本文へ移動

第53号 正月号(平成18年1月20日発行)

善勝寺だより 第53号
平成18年1月20日発行
発行責任者 明見弘道
謹んで新春のご挨拶申し上げます。
檀信徒の皆様には、良いお年をお迎えのこととお察し申し上げます。

今年は戌(イヌ)年に当たります。お寺にも13歳になるビーグル犬『点心』がいます。人なつっこく誰にでも愛嬌を振りまくのでまだ若いように見えますが、人間で言うと、70~80才のお爺さんです。
イヌも年には勝てないようで、腰痛・白内障等人間と変わらぬ病気が出てきました。今のところ痛み止めの薬や針治療で済んでいますが、そのうち介護も必要となることでしょう。

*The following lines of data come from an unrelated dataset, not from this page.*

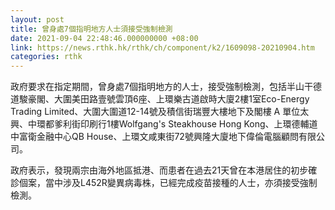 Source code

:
 ```yaml
---
layout: post
title: 曾身處7個指明地方人士須接受強制檢測
date: 2021-09-04 22:48:46.000000000 +08:00
link: https://news.rthk.hk/rthk/ch/component/k2/1609098-20210904.htm
categories: rthk
---
```


政府要求在指定期間，曾身處7個指明地方的人士，接受強制檢測，包括半山干德道駿豪閣、大圍美田路壹號雲頂6座、上環樂古道啟時大廈2樓1室Eco-Energy Trading Limited、大圍大圍道12-14號及積信街瑞豐大樓地下及閣樓 A 單位太興、中環都爹利街印刷行1樓Wolfgang's Steakhouse Hong Kong、上環德輔道中富衛金融中心QB House、上環文咸東街72號興隆大廈地下偉倫電腦顧問有限公司。

政府表示，發現兩宗由海外地區抵港、而患者在過去21天曾在本港居住的初步確診個案，當中涉及L452R變異病毒株，已經完成疫苗接種的人士，亦須接受強制檢測。
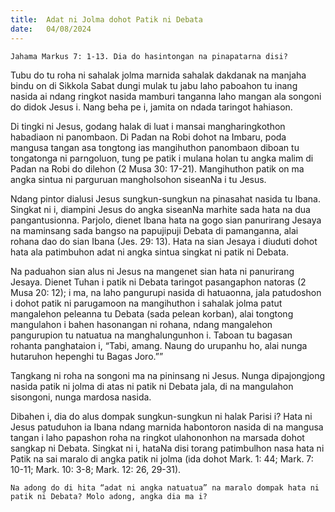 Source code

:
```yaml
---
title:  Adat ni Jolma dohot Patik ni Debata
date:   04/08/2024
---
```


`Jahama Markus 7: 1-13. Dia do hasintongan na pinapatarna disi?`

Tubu do tu roha ni sahalak jolma marnida sahalak dakdanak na manjaha bindu on di Sikkola Sabat dungi mulak tu jabu laho paboahon tu inang nasida ai ndang ringkot nasida mamburi tanganna laho mangan ala songoni do didok Jesus i. Nang beha pe i, jamita on ndada taringot hahiason.

Di tingki ni Jesus, godang halak di luat i mansai mangharingkothon habadiaon ni panombaon. Di Padan na Robi dohot na Imbaru, poda mangusa tangan asa tongtong ias mangihuthon panombaon diboan tu tongatonga ni parngoluon, tung pe patik i mulana holan tu angka malim di Padan na Robi do dilehon (2 Musa 30: 17-21). Mangihuthon patik on ma angka sintua ni parguruan mangholsohon siseanNa i tu Jesus.

Ndang pintor dialusi Jesus sungkun-sungkun na pinasahat nasida tu Ibana. Singkat ni i, diampini Jesus do angka siseanNa marhite sada hata na dua pangantusionna. Parjolo, dienet Ibana hata na gogo sian panurirang Jesaya na maminsang sada bangso na papujipuji Debata di pamanganna, alai rohana dao do sian Ibana (Jes. 29: 13). Hata na sian Jesaya i diuduti dohot hata ala patimbuhon adat ni angka sintua singkat ni patik ni Debata.

Na paduahon sian alus ni Jesus na mangenet sian hata ni panurirang Jesaya. Dienet Tuhan i patik ni Debata taringot pasangaphon natoras (2 Musa 20: 12); i ma, na laho pangurupi nasida di hatuaonna, jala patudoshon i dohot patik ni parugamoon na mangihuthon i sahalak jolma patut mangalehon peleanna tu Debata (sada pelean korban), alai tongtong mangulahon i bahen hasonangan ni rohana, ndang mangalehon pangurupion tu natuatua na manghalungunhon i. Taboan tu bagasan rohanta panghataion i, “Tabi, amang. Naung do urupanhu ho, alai nunga hutaruhon hepenghi tu Bagas Joro.””

Tangkang ni roha na songoni ma na pininsang ni Jesus. Nunga dipajongjong nasida patik ni jolma di atas ni patik ni Debata jala, di na mangulahon sisongoni, nunga mardosa nasida.

Dibahen i, dia do alus dompak sungkun-sungkun ni halak Parisi i? Hata ni Jesus patuduhon ia Ibana ndang marnida habontoron nasida di na mangusa tangan i laho papashon roha na ringkot ulahononhon na marsada dohot sangkap ni Debata. Singkat ni i, hataNa disi torang patimbulhon nasa hata ni Patik na sai maralo di angka patik ni jolma (ida dohot Mark. 1: 44; Mark. 7: 10-11; Mark. 10: 3-8; Mark. 12: 26, 29-31).

`Na adong do di hita “adat ni angka natuatua” na maralo dompak hata ni patik ni Debata? Molo adong, angka dia ma i?`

今年、平林寺から大般若のお札と共に老師が書かれた色紙が届きました。色紙にはイヌの絵と「狗は家の貧なるを嫌わず、人は地の薄きを嫌わず」と書かれてありました。
犬は飼い主の家が貧しいからといって、それを嫌うことをしません。他と比較することなく、飼い主に忠実です。
しかし人間はどうでしょう。 自分の都合で、相手を好きになったり、嫌いになったりします。学校や仕事まで、ちょっと何かあるとやめてしまいます。
何事も自分の思うようにはならないのがこの世の常なのですが、なかなかそれを受け入れることが難しいのです。

次の句の「人は地の薄きを嫌わず」は、人間は自分の生まれ育った土地、また「住めば都」ともいい現在住んでいるところに愛着を持つもの、という意味です。どんなに不便な所であっても、故郷は故郷です。戦争などで故郷を追われることはこの上なくつらいことと思います。

世界中で多くの方が難民生活、日本でも災害などでの避難生活を余儀なくされている方が多くあります。本来あるべき姿に戻られるよう少しでも支援致したく思います。世界的視野から見ますと私たちは幸福です。今あるご縁を大切にし、感謝の念で過ごしたいものです。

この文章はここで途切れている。